Task brief: Which lines in the data below contain the word "categories"? Return each of them.

Material for this exercise:
Segment Open

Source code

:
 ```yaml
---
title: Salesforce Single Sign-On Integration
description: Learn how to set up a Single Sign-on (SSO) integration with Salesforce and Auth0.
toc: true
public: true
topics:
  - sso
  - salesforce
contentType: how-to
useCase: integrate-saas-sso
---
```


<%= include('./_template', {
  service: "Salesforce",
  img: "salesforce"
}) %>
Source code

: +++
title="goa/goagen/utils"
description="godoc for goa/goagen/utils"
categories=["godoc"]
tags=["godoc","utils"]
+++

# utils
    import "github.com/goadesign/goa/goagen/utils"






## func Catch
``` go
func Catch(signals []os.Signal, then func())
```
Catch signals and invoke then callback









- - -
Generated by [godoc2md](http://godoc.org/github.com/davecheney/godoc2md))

Segment Closed
Segment Open

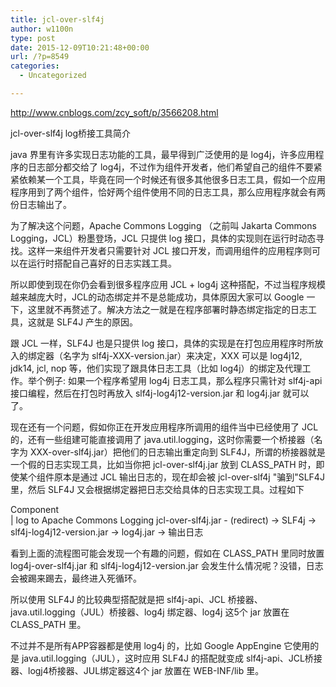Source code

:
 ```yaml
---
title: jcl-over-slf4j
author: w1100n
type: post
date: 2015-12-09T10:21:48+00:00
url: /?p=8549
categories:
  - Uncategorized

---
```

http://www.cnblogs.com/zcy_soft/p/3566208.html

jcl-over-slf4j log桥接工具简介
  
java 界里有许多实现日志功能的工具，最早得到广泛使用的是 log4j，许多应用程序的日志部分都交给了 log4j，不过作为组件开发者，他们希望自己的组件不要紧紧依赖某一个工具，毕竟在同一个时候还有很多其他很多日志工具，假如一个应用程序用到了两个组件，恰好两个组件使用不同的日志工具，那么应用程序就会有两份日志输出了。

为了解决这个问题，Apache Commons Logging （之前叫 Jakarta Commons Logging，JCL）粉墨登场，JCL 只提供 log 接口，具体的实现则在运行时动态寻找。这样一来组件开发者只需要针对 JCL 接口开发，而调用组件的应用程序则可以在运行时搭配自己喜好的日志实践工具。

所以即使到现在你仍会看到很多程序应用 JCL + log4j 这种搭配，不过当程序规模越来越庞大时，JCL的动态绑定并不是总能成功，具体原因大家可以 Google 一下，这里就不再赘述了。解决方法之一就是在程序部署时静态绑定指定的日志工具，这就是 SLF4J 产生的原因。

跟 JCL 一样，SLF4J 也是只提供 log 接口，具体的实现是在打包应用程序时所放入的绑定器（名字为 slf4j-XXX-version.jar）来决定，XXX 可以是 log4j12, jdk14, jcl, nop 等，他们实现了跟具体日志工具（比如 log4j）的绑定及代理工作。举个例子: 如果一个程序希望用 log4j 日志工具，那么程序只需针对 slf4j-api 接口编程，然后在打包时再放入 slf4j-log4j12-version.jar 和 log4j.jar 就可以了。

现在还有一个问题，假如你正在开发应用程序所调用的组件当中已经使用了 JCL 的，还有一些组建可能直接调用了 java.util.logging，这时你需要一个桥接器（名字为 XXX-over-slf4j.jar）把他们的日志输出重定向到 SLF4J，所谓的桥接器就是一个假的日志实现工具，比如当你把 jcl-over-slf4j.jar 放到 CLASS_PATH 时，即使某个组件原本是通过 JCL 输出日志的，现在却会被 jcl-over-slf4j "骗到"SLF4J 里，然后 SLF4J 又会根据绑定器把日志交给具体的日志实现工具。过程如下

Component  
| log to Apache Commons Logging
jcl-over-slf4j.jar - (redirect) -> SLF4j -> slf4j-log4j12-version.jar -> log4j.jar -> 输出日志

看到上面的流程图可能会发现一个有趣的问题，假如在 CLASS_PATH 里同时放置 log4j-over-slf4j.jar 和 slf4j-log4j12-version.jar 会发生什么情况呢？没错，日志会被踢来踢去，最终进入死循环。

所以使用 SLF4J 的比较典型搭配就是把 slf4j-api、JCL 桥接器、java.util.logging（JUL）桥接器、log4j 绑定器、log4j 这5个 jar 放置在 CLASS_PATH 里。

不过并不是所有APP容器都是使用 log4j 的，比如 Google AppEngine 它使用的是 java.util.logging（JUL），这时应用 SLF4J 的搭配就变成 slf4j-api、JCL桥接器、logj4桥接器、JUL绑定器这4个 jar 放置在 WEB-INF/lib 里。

Segment Closed
Segment Open

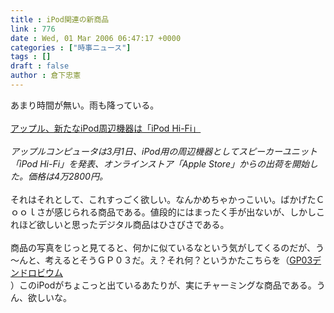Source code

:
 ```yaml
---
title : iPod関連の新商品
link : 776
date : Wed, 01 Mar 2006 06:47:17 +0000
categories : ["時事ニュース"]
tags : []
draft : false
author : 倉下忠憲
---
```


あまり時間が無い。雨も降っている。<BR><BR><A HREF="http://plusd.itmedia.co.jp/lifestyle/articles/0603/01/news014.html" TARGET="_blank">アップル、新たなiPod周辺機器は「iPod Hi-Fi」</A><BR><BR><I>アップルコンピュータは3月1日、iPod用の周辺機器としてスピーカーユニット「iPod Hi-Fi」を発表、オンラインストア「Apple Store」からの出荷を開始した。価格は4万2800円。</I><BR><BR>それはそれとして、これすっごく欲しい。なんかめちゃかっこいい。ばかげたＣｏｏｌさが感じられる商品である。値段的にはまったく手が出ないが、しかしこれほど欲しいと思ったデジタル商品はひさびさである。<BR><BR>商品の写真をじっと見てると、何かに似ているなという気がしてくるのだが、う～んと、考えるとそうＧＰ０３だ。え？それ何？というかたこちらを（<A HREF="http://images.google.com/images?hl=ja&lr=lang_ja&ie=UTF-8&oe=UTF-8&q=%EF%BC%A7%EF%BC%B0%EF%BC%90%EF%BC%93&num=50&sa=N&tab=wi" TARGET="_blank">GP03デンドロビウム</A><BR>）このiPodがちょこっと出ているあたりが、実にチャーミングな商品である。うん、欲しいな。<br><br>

Segment Closed

Task response:
categories=["godoc"]
categories:
categories : ["時事ニュース"]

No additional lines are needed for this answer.